I have had a trial run making a prototype of one of the parts in some softwood (I plan to make the final items in hardwood) which measures about 10cm x 3cm. The original has a profile which matches one of the cutters in the set I have which is fortunate, but I am worried about putting the profile on such a small piece. I have put the cutter in my router table, it has a bearing at the top and I put the starter pin in place. I was able to route the profile on the longer sides but on the two shorter sides the cutter just snatched the piece away from me.

I'm working from the front of my table so running the workpiece from right to left, as I would if I were using the fence, which I think is correct. But it is clearly not working and I don't think it feels safe.

Would I be better clamping the piece down and using a trim router to put the profile on it or is the piece simply too small to safely use a router full stop? Advice would be much appreciated.

Terry.
 
A sled arrangement that slides against the fence and clamps and holds the workpiece will be a useful accessory for the router table, good for making tenons and similar as well as the kind of piece you are currently working on.
 
Doesn't answer the question but it is usually best to rout the end grain first so that any break out is removed when trimming the sides.
 
Many thanks all for the help guys.

paulm":2aspmlp1 said:
A sled arrangement that slides against the fence and clamps and holds the workpiece will be a useful accessory for the router table, good for making tenons and similar as well as the kind of piece you are currently working on.
Always up for a 'shop project so this is music to my ears Paul :lol: I have had a quick search on google and found lots of examples.

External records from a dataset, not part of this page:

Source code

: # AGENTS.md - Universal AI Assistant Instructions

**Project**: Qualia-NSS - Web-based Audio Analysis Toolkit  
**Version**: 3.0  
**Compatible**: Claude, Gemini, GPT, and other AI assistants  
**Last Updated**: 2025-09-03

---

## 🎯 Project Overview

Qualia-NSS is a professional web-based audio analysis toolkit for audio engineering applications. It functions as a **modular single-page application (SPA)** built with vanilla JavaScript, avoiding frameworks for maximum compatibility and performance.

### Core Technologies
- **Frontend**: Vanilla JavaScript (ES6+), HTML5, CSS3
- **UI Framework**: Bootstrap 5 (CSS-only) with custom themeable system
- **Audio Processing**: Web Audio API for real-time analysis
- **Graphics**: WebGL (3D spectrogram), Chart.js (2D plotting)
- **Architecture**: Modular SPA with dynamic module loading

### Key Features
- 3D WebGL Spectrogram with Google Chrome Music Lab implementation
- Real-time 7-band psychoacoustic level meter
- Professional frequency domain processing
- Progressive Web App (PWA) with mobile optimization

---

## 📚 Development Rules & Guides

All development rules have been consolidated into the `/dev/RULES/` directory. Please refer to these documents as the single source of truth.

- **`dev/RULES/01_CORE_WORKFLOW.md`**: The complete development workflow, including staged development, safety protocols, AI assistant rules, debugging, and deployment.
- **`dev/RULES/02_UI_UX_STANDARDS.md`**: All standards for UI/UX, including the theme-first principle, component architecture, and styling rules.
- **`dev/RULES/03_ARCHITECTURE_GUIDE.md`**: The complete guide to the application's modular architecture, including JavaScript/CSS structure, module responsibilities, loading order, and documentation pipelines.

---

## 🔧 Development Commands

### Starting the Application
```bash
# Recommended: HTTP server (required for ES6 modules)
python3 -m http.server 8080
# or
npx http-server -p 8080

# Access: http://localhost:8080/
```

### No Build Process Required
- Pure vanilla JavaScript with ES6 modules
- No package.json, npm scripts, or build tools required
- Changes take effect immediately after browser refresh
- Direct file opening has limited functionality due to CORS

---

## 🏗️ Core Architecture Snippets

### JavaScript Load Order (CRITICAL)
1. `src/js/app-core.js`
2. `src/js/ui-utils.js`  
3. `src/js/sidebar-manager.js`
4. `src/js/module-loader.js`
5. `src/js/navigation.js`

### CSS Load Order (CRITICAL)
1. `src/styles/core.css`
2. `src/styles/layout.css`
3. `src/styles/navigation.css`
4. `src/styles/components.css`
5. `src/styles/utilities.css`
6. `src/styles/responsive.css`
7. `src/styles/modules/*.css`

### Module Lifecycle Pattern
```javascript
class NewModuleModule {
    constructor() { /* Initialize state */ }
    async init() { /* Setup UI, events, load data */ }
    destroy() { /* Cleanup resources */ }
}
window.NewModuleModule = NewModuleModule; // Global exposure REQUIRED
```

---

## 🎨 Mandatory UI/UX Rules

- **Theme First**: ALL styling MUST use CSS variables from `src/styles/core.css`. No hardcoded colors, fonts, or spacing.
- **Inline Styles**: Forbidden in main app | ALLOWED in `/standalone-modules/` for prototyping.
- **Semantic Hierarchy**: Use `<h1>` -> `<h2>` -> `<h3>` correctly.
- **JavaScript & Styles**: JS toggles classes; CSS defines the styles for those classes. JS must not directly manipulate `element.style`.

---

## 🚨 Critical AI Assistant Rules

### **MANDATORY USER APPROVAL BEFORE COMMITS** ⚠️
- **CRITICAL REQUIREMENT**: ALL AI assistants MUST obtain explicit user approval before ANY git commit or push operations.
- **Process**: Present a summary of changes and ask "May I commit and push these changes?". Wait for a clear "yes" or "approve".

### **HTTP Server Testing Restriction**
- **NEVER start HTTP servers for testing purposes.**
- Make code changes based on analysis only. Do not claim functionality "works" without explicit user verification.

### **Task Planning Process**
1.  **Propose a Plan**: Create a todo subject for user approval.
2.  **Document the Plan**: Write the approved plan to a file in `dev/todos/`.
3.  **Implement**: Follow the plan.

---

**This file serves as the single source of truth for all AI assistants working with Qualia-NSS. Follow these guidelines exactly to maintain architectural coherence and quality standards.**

However, one of the challenges I have with this problem is that one end of the piece should ideally be semi-circular (and the other end has a radius on each of the corners - at least that is what I need to have if I am to exactly match the piece I am replacing. I have yet to find any examples of a sled type design that would help with anything other than a straight cut.

One thought that does occur to me is that if, rather than a semi-circle I simply put a section of a curve on it which would form part of a circle with a larger radius I could follow the suggestion of attaching it to a larger piece if that larger piece had a much larger section of that circle on it. I guess, as I have a mitre slot in my router table I could even construct a sled that can be locked into position in the mitre slot that has a moveable pivot point on it (to allow for different sized curves), a bit like a circle cutting jig on a mitre saw.

Any further thoughts would be much appreciated.

Terry.
 
I guess the timber brackets have a flat back to sit against the wall. In which case I would make the pieces larger initially so that there is a run off for the cutter and a larger work piece. You could either saw that off of after or have the correct size bracket and screw an extra piece on.

You could make from the end of board say 150mm x 100mm as a pair joined together, rout all round then cut off after. Of courser you then have the issue of need a fixing to cut the pieces off safely. Easy if you have a table saw with a sliding table.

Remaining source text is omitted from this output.